### [AIM OF THE TASK]
Copy out all lines in the material below that contain the string "euclidean".

### [DATA FOR PROCESSING]
※
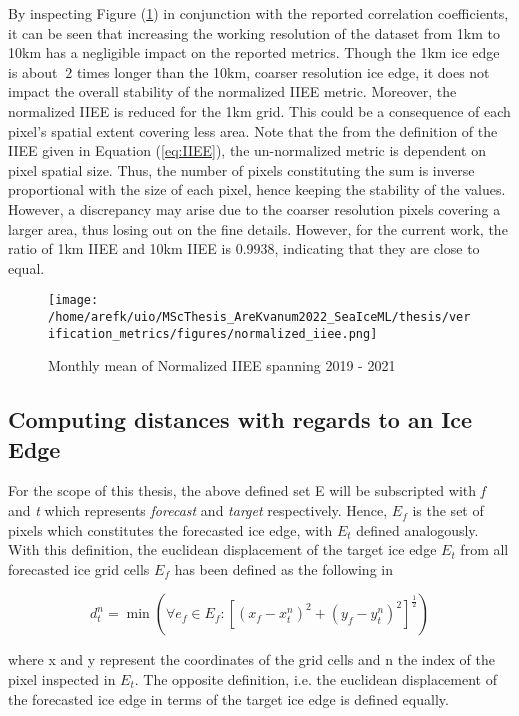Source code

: \documentclass[../main/thesis.tex]{subfiles}
\begin{document}
By inspecting Figure (\ref{fig:normIIEE}) in conjunction with the reported correlation coefficients, it can be seen that increasing the working resolution of the dataset from 1km to 10km has a negligible impact on the reported metrics. Though the 1km ice edge is about $~2$ times longer than the 10km, coarser resolution ice edge, it does not impact the overall stability of the normalized IIEE metric. Moreover, the normalized IIEE is reduced for the 1km grid. This could be a consequence of each pixel's spatial extent covering less area. Note that the from the definition of the IIEE given in Equation (\ref{eq:IIEE}), the un-normalized metric is dependent on pixel spatial size. Thus, the number of pixels constituting the sum is inverse proportional with the size of each pixel, hence keeping the stability of the values. However, a discrepancy may arise due to the coarser resolution pixels covering a larger area, thus losing out on the fine details. However, for the current work, the ratio of 1km IIEE and 10km IIEE is $0.9938$, indicating that they are close to equal. 

\begin{figure}
    \texttt{[image: /home/arefk/uio/MScThesis\_AreKvanum2022\_SeaIceML/thesis/verification\_metrics/figures/normalized\_iiee.png]}

    \caption{\label{fig:normIIEE}Monthly mean of Normalized IIEE spanning 2019 - 2021}
\end{figure}

\subsection{Computing distances with regards to an Ice Edge}
For the scope of this thesis, the above defined set E will be subscripted with \textit{f} and \textit{t} which represents \textit{forecast} and \textit{target} respectively. Hence, $E_f$ is the set of pixels which constitutes the forecasted ice edge, with $E_t$ defined analogously. With this definition, the euclidean displacement of the target ice edge $E_t$ from all forecasted ice grid cells $E_f$ has been defined as the following in \cite{Melsom2019}

\begin{equation}
    \label{eq:ice_edge_displacement}
    d_t^n = \min{\left(\forall e_f\in E_f : \left[(x_f - x_t^n)^2 + (y_f - y_t^n)^2\right]^{\frac{1}{2}}\right)}
\end{equation}

where x and y represent the coordinates of the grid cells and n the index of the pixel inspected in $E_t$. The opposite definition, i.e. the euclidean displacement of the forecasted ice edge in terms of the target ice edge is defined equally.
\end{document}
※
### [RESPONSE AREA]
For the scope of this thesis, the above defined set E will be subscripted with \textit{f} and \textit{t} which represents \textit{forecast} and \textit{target} respectively. Hence, $E_f$ is the set of pixels which constitutes the forecasted ice edge, with $E_t$ defined analogously. With this definition, the euclidean displacement of the target ice edge $E_t$ from all forecasted ice grid cells $E_f$ has been defined as the following in \cite{Melsom2019}
where x and y represent the coordinates of the grid cells and n the index of the pixel inspected in $E_t$. The opposite definition, i.e. the euclidean displacement of the forecasted ice edge in terms of the target ice edge is defined equally.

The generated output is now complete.